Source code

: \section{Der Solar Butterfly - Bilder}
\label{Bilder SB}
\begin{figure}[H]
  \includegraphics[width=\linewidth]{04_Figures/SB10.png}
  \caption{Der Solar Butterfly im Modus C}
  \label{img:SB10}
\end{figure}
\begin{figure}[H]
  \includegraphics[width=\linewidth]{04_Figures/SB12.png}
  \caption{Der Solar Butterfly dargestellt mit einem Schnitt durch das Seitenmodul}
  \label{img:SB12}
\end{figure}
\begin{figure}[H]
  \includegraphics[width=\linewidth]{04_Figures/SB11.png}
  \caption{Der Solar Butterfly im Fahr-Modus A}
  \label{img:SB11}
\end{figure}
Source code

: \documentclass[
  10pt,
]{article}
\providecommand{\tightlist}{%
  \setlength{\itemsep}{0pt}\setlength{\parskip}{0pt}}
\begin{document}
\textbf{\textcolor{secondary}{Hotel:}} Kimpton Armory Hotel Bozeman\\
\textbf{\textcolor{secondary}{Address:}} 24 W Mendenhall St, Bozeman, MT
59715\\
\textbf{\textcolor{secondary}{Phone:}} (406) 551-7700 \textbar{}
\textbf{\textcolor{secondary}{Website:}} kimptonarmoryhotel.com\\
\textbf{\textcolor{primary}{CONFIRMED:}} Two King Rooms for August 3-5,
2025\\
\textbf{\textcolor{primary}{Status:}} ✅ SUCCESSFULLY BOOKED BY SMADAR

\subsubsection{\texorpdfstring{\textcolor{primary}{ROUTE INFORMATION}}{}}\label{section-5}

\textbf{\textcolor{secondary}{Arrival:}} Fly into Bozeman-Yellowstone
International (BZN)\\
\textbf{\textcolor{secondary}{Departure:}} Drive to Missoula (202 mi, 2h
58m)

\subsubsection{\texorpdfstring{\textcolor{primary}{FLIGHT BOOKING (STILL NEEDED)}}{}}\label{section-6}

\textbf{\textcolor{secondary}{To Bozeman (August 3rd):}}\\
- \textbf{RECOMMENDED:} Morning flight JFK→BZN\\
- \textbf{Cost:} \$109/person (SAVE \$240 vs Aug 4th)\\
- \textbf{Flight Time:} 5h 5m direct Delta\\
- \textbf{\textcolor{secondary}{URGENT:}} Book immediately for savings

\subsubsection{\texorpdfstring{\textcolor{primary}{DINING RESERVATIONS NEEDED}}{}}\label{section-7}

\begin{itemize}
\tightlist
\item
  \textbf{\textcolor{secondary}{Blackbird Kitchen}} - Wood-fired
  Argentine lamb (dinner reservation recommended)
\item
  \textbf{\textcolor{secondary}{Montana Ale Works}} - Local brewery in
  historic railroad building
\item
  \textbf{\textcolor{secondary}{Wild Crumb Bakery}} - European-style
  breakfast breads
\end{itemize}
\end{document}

++++++++++

▶ What is needed
Tail of the listing, starting at the line with "Armory Hotel Bozeman\\" and ending at the last line: output it exactly and add nothing.

▶ Final answer
\textbf{\textcolor{secondary}{Hotel:}} Kimpton Armory Hotel Bozeman\\
\textbf{\textcolor{secondary}{Address:}} 24 W Mendenhall St, Bozeman, MT
59715\\
\textbf{\textcolor{secondary}{Phone:}} (406) 551-7700 \textbar{}
\textbf{\textcolor{secondary}{Website:}} kimptonarmoryhotel.com\\
\textbf{\textcolor{primary}{CONFIRMED:}} Two King Rooms for August 3-5,
2025\\
\textbf{\textcolor{primary}{Status:}} ✅ SUCCESSFULLY BOOKED BY SMADAR

\subsubsection{\texorpdfstring{\textcolor{primary}{ROUTE INFORMATION}}{}}\label{section-5}

\textbf{\textcolor{secondary}{Arrival:}} Fly into Bozeman-Yellowstone
International (BZN)\\
\textbf{\textcolor{secondary}{Departure:}} Drive to Missoula (202 mi, 2h
58m)

\subsubsection{\texorpdfstring{\textcolor{primary}{FLIGHT BOOKING (STILL NEEDED)}}{}}\label{section-6}

\textbf{\textcolor{secondary}{To Bozeman (August 3rd):}}\\
- \textbf{RECOMMENDED:} Morning flight JFK→BZN\\
- \textbf{Cost:} \$109/person (SAVE \$240 vs Aug 4th)\\
- \textbf{Flight Time:} 5h 5m direct Delta\\
- \textbf{\textcolor{secondary}{URGENT:}} Book immediately for savings

\subsubsection{\texorpdfstring{\textcolor{primary}{DINING RESERVATIONS NEEDED}}{}}\label{section-7}

\begin{itemize}
\tightlist
\item
  \textbf{\textcolor{secondary}{Blackbird Kitchen}} - Wood-fired
  Argentine lamb (dinner reservation recommended)
\item
  \textbf{\textcolor{secondary}{Montana Ale Works}} - Local brewery in
  historic railroad building
\item
  \textbf{\textcolor{secondary}{Wild Crumb Bakery}} - European-style
  breakfast breads
\end{itemize}
\end{document}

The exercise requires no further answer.